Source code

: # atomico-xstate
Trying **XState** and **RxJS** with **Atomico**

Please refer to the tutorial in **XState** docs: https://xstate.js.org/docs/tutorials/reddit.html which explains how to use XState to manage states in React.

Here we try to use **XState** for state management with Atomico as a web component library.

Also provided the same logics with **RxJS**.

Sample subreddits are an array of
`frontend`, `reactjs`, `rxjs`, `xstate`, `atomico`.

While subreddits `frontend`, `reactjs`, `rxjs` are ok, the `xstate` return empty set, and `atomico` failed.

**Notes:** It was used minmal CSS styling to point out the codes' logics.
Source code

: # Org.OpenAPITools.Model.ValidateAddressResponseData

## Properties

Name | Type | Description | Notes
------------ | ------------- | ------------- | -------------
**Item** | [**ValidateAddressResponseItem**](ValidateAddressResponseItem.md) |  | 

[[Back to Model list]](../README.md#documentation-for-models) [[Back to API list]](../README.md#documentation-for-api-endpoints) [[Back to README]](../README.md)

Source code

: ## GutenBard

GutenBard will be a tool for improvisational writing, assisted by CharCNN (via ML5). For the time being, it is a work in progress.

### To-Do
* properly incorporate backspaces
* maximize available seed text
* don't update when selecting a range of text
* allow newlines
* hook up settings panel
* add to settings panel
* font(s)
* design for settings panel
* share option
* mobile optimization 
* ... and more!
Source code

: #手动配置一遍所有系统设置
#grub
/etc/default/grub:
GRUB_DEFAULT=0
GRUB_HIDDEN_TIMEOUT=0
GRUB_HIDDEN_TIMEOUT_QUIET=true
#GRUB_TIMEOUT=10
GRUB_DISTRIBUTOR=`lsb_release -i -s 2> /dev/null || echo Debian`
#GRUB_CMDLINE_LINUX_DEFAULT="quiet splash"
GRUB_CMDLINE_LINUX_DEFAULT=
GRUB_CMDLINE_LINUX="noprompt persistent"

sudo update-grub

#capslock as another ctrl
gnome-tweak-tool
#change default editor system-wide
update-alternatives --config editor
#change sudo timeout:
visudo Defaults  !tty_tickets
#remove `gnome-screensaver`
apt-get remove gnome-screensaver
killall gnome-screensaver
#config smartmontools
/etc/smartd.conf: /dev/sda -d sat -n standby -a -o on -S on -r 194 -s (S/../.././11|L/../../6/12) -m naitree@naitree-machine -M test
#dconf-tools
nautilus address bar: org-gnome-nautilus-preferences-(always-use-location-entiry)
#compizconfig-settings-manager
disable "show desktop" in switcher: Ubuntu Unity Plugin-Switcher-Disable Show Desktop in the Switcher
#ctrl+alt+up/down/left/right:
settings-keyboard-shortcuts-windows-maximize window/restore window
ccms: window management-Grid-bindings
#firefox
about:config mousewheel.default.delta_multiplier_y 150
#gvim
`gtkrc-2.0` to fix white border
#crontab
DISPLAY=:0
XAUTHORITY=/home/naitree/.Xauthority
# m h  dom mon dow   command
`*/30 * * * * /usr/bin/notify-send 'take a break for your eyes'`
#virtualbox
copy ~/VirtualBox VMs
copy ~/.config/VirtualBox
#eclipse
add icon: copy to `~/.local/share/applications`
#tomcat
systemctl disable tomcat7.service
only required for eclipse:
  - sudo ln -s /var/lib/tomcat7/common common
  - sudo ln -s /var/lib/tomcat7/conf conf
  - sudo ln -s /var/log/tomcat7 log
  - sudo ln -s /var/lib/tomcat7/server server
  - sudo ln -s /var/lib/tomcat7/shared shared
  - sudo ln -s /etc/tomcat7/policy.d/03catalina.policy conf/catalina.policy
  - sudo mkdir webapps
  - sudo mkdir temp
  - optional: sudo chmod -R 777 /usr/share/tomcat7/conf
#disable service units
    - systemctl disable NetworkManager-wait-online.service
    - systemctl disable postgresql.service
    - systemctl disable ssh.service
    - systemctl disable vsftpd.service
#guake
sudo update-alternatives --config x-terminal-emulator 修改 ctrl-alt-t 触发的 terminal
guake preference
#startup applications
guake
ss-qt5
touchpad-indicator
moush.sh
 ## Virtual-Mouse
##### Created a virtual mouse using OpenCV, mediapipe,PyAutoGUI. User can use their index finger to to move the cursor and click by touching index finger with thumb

> Exercise directions
Give back each line of the material above exactly as it appears.

> Problem solution
Source code

: # atomico-xstate
Trying **XState** and **RxJS** with **Atomico**

Please refer to the tutorial in **XState** docs: https://xstate.js.org/docs/tutorials/reddit.html which explains how to use XState to manage states in React.

Here we try to use **XState** for state management with Atomico as a web component library.

Also provided the same logics with **RxJS**.

Sample subreddits are an array of
`frontend`, `reactjs`, `rxjs`, `xstate`, `atomico`.

While subreddits `frontend`, `reactjs`, `rxjs` are ok, the `xstate` return empty set, and `atomico` failed.

**Notes:** It was used minmal CSS styling to point out the codes' logics.
Source code

: # Org.OpenAPITools.Model.ValidateAddressResponseData

## Properties

Name | Type | Description | Notes
------------ | ------------- | ------------- | -------------
**Item** | [**ValidateAddressResponseItem**](ValidateAddressResponseItem.md) |  | 

[[Back to Model list]](../README.md#documentation-for-models) [[Back to API list]](../README.md#documentation-for-api-endpoints) [[Back to README]](../README.md)

Source code

: ## GutenBard

GutenBard will be a tool for improvisational writing, assisted by CharCNN (via ML5). For the time being, it is a work in progress.

### To-Do
* properly incorporate backspaces
* maximize available seed text
* don't update when selecting a range of text
* allow newlines
* hook up settings panel
* add to settings panel
* font(s)
* design for settings panel
* share option
* mobile optimization 
* ... and more!
Source code

: #手动配置一遍所有系统设置
#grub
/etc/default/grub:
GRUB_DEFAULT=0
GRUB_HIDDEN_TIMEOUT=0
GRUB_HIDDEN_TIMEOUT_QUIET=true
#GRUB_TIMEOUT=10
GRUB_DISTRIBUTOR=`lsb_release -i -s 2> /dev/null || echo Debian`
#GRUB_CMDLINE_LINUX_DEFAULT="quiet splash"
GRUB_CMDLINE_LINUX_DEFAULT=
GRUB_CMDLINE_LINUX="noprompt persistent"

sudo update-grub

#capslock as another ctrl
gnome-tweak-tool
#change default editor system-wide
update-alternatives --config editor
#change sudo timeout:
visudo Defaults  !tty_tickets
#remove `gnome-screensaver`
apt-get remove gnome-screensaver
killall gnome-screensaver
#config smartmontools
/etc/smartd.conf: /dev/sda -d sat -n standby -a -o on -S on -r 194 -s (S/../.././11|L/../../6/12) -m naitree@naitree-machine -M test
#dconf-tools
nautilus address bar: org-gnome-nautilus-preferences-(always-use-location-entiry)
#compizconfig-settings-manager
disable "show desktop" in switcher: Ubuntu Unity Plugin-Switcher-Disable Show Desktop in the Switcher
#ctrl+alt+up/down/left/right:
settings-keyboard-shortcuts-windows-maximize window/restore window
ccms: window management-Grid-bindings
#firefox
about:config mousewheel.default.delta_multiplier_y 150
#gvim
`gtkrc-2.0` to fix white border
#crontab
DISPLAY=:0
XAUTHORITY=/home/naitree/.Xauthority
# m h  dom mon dow   command
`*/30 * * * * /usr/bin/notify-send 'take a break for your eyes'`
#virtualbox
copy ~/VirtualBox VMs
copy ~/.config/VirtualBox
#eclipse
add icon: copy to `~/.local/share/applications`
#tomcat
systemctl disable tomcat7.service
only required for eclipse:
  - sudo ln -s /var/lib/tomcat7/common common
  - sudo ln -s /var/lib/tomcat7/conf conf
  - sudo ln -s /var/log/tomcat7 log
  - sudo ln -s /var/lib/tomcat7/server server
  - sudo ln -s /var/lib/tomcat7/shared shared
  - sudo ln -s /etc/tomcat7/policy.d/03catalina.policy conf/catalina.policy
  - sudo mkdir webapps
  - sudo mkdir temp
  - optional: sudo chmod -R 777 /usr/share/tomcat7/conf
#disable service units
    - systemctl disable NetworkManager-wait-online.service
    - systemctl disable postgresql.service
    - systemctl disable ssh.service
    - systemctl disable vsftpd.service
#guake
sudo update-alternatives --config x-terminal-emulator 修改 ctrl-alt-t 触发的 terminal
guake preference
#startup applications
guake
ss-qt5
touchpad-indicator
moush.sh
 ## Virtual-Mouse
##### Created a virtual mouse using OpenCV, mediapipe,PyAutoGUI. User can use their index finger to to move the cursor and click by touching index finger with thumb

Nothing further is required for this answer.